● **BRIEF**: Your answer must be the records below, given again exactly, with no pictures in it.

..........

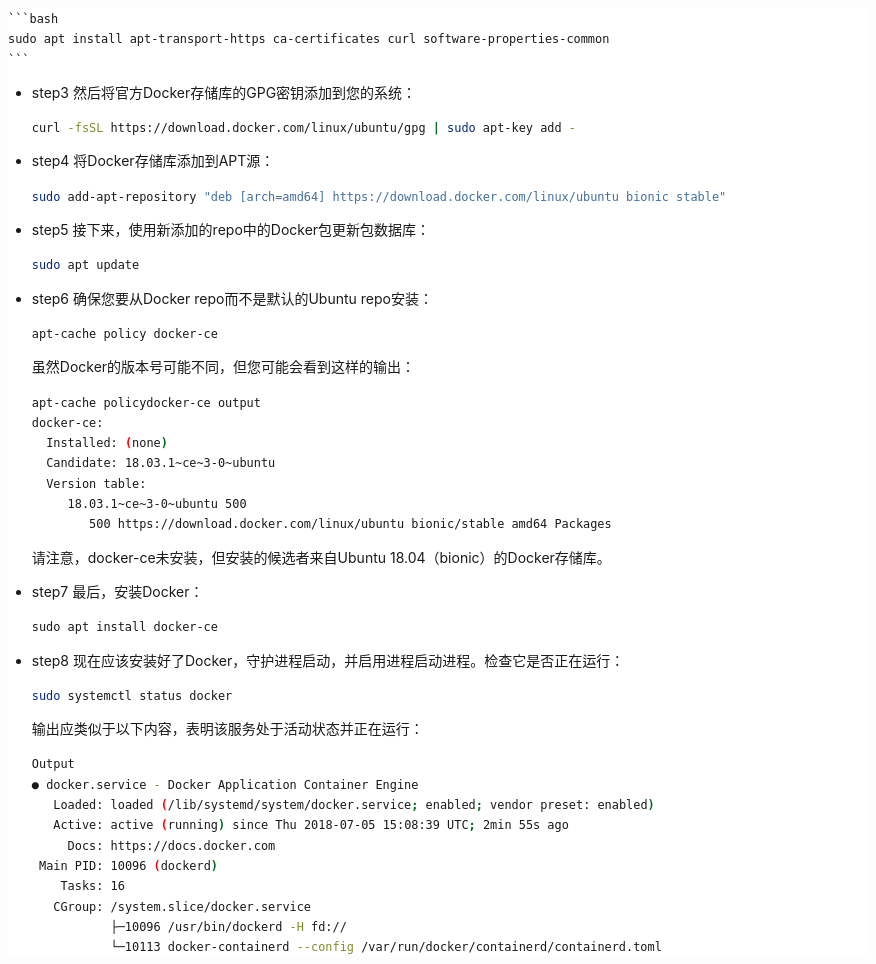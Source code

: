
 	```bash
	sudo apt install apt-transport-https ca-certificates curl software-properties-common
	```
- step3 然后将官方Docker存储库的GPG密钥添加到您的系统：

	```bash
	curl -fsSL https://download.docker.com/linux/ubuntu/gpg | sudo apt-key add -
	```
- step4 将Docker存储库添加到APT源：

	```bash
	sudo add-apt-repository "deb [arch=amd64] https://download.docker.com/linux/ubuntu bionic stable"
	```
- step5 接下来，使用新添加的repo中的Docker包更新包数据库：

	```bash
	sudo apt update
	```
- step6 确保您要从Docker repo而不是默认的Ubuntu repo安装：

	```bash
	apt-cache policy docker-ce
	```
	虽然Docker的版本号可能不同，但您可能会看到这样的输出：

	```bash
	apt-cache policydocker-ce output
	docker-ce:
	  Installed: (none)
	  Candidate: 18.03.1~ce~3-0~ubuntu
	  Version table:
	     18.03.1~ce~3-0~ubuntu 500
	        500 https://download.docker.com/linux/ubuntu bionic/stable amd64 Packages
	```

	请注意，docker-ce未安装，但安装的候选者来自Ubuntu 18.04（bionic）的Docker存储库。

- step7 最后，安装Docker：

	```
	sudo apt install docker-ce
	```
- step8 现在应该安装好了Docker，守护进程启动，并启用进程启动进程。检查它是否正在运行：

	```bash
	sudo systemctl status docker
	```
	输出应类似于以下内容，表明该服务处于活动状态并正在运行：
	```bash
	Output
	● docker.service - Docker Application Container Engine
	   Loaded: loaded (/lib/systemd/system/docker.service; enabled; vendor preset: enabled)
	   Active: active (running) since Thu 2018-07-05 15:08:39 UTC; 2min 55s ago
	     Docs: https://docs.docker.com
	 Main PID: 10096 (dockerd)
	    Tasks: 16
	   CGroup: /system.slice/docker.service
	           ├─10096 /usr/bin/dockerd -H fd://
	           └─10113 docker-containerd --config /var/run/docker/containerd/containerd.toml
	```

..........

● **YOUR SOLUTION**:
Source code

:
 	```bash
	sudo apt install apt-transport-https ca-certificates curl software-properties-common
	```
- step3 然后将官方Docker存储库的GPG密钥添加到您的系统：

	```bash
	curl -fsSL https://download.docker.com/linux/ubuntu/gpg | sudo apt-key add -
	```
- step4 将Docker存储库添加到APT源：

	```bash
	sudo add-apt-repository "deb [arch=amd64] https://download.docker.com/linux/ubuntu bionic stable"
	```
- step5 接下来，使用新添加的repo中的Docker包更新包数据库：

	```bash
	sudo apt update
	```
- step6 确保您要从Docker repo而不是默认的Ubuntu repo安装：

	```bash
	apt-cache policy docker-ce
	```
	虽然Docker的版本号可能不同，但您可能会看到这样的输出：

	```bash
	apt-cache policydocker-ce output
	docker-ce:
	  Installed: (none)
	  Candidate: 18.03.1~ce~3-0~ubuntu
	  Version table:
	     18.03.1~ce~3-0~ubuntu 500
	        500 https://download.docker.com/linux/ubuntu bionic/stable amd64 Packages
	```

	请注意，docker-ce未安装，但安装的候选者来自Ubuntu 18.04（bionic）的Docker存储库。

- step7 最后，安装Docker：

	```
	sudo apt install docker-ce
	```
- step8 现在应该安装好了Docker，守护进程启动，并启用进程启动进程。检查它是否正在运行：

	```bash
	sudo systemctl status docker
	```
	输出应类似于以下内容，表明该服务处于活动状态并正在运行：
	```bash
	Output
	● docker.service - Docker Application Container Engine
	   Loaded: loaded (/lib/systemd/system/docker.service; enabled; vendor preset: enabled)
	   Active: active (running) since Thu 2018-07-05 15:08:39 UTC; 2min 55s ago
	     Docs: https://docs.docker.com
	 Main PID: 10096 (dockerd)
	    Tasks: 16
	   CGroup: /system.slice/docker.service
	           ├─10096 /usr/bin/dockerd -H fd://
	           └─10113 docker-containerd --config /var/run/docker/containerd/containerd.toml
	```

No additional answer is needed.